SUPPLIED MATERIAL:

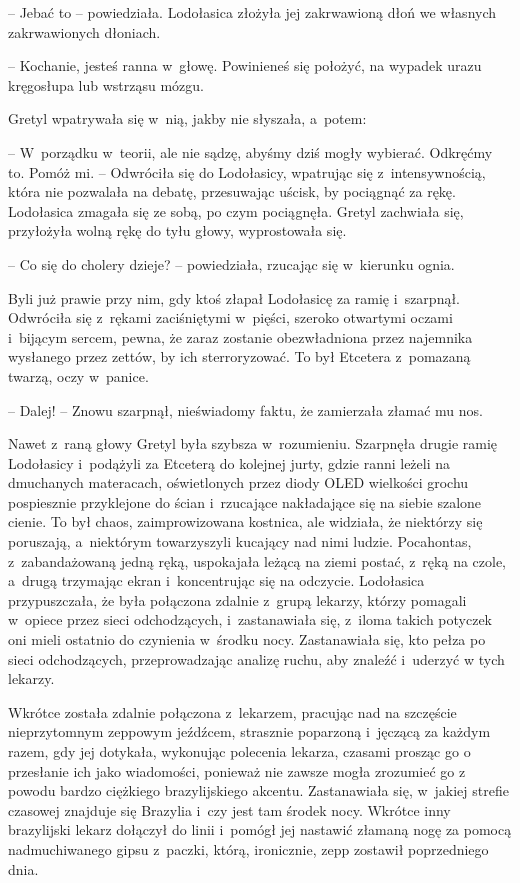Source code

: \documentclass[oneside,polish,11pt,sfheadings]{mwbk}
\begin{document}
-- Jebać to -- powiedziała. Lodołasica złożyła jej zakrwawioną dłoń we własnych
zakrwawionych dłoniach.

-- Kochanie, jesteś ranna w~głowę. Powinieneś się położyć, na wypadek
urazu kręgosłupa lub wstrząsu mózgu.

Gretyl wpatrywała się w~nią, jakby nie słyszała, a~potem: 

-- W~porządku w~teorii, ale nie sądzę, abyśmy dziś mogły wybierać. Odkręćmy to. Pomóż
mi. -- Odwróciła się do Lodołasicy, wpatrując się z~intensywnością, która
nie pozwalała na debatę, przesuwając uścisk, by pociągnąć za rękę.
Lodołasica zmagała się ze sobą, po czym pociągnęła. Gretyl zachwiała
się, przyłożyła wolną rękę do tyłu głowy, wyprostowała się.

-- Co się do cholery dzieje? -- powiedziała, rzucając się w~kierunku
ognia.

Byli już prawie przy nim, gdy ktoś złapał Lodołasicę za ramię i~szarpnął. Odwróciła się z~rękami zaciśniętymi w~pięści, szeroko
otwartymi oczami i~bijącym sercem, pewna, że zaraz zostanie
obezwładniona przez najemnika wysłanego przez zettów, by ich
sterroryzować. To był Etcetera z~pomazaną twarzą, oczy w~panice. 

-- Dalej! -- Znowu szarpnął, nieświadomy faktu, że zamierzała złamać mu nos.

Nawet z~raną głowy Gretyl była szybsza w~rozumieniu. Szarpnęła drugie
ramię Lodołasicy i~podążyli za Etceterą do kolejnej jurty, gdzie ranni
leżeli na dmuchanych materacach, oświetlonych przez diody OLED wielkości
grochu pospiesznie przyklejone do ścian i~rzucające nakładające się na
siebie szalone cienie. To był chaos, zaimprowizowana kostnica, ale
widziała, że niektórzy się poruszają, a~niektórym towarzyszyli kucający
nad nimi ludzie. Pocahontas, z~zabandażowaną jedną ręką, uspokajała
leżącą na ziemi postać, z~ręką na czole, a~drugą trzymając ekran i~koncentrując się na odczycie. Lodołasica przypuszczała, że była
połączona zdalnie z~grupą lekarzy, którzy pomagali w~opiece przez sieci
odchodzących, i~zastanawiała się, z~iloma takich potyczek oni mieli
ostatnio do czynienia w~środku nocy. Zastanawiała się, kto pełza po
sieci odchodzących, przeprowadzając analizę ruchu, aby znaleźć i~uderzyć
w tych lekarzy.

Wkrótce została zdalnie połączona z~lekarzem, pracując nad na szczęście
nieprzytomnym zeppowym jeźdźcem, strasznie poparzoną i~jęczącą za każdym
razem, gdy jej dotykała, wykonując polecenia lekarza, czasami prosząc go
o przesłanie ich jako wiadomości, ponieważ nie zawsze mogła zrozumieć go
z powodu bardzo ciężkiego brazylijskiego akcentu. Zastanawiała się, w~jakiej strefie czasowej znajduje się Brazylia i~czy jest tam środek
nocy. Wkrótce inny brazylijski lekarz dołączył do linii i~pomógł jej
nastawić złamaną nogę za pomocą nadmuchiwanego gipsu z~paczki, którą,
ironicznie, zepp zostawił poprzedniego dnia.
\end{document}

TASK TO COMPLETE: Say how many lines in the data hold the string "Gretyl", and say nothing else.

OUTPUT BELOW: 3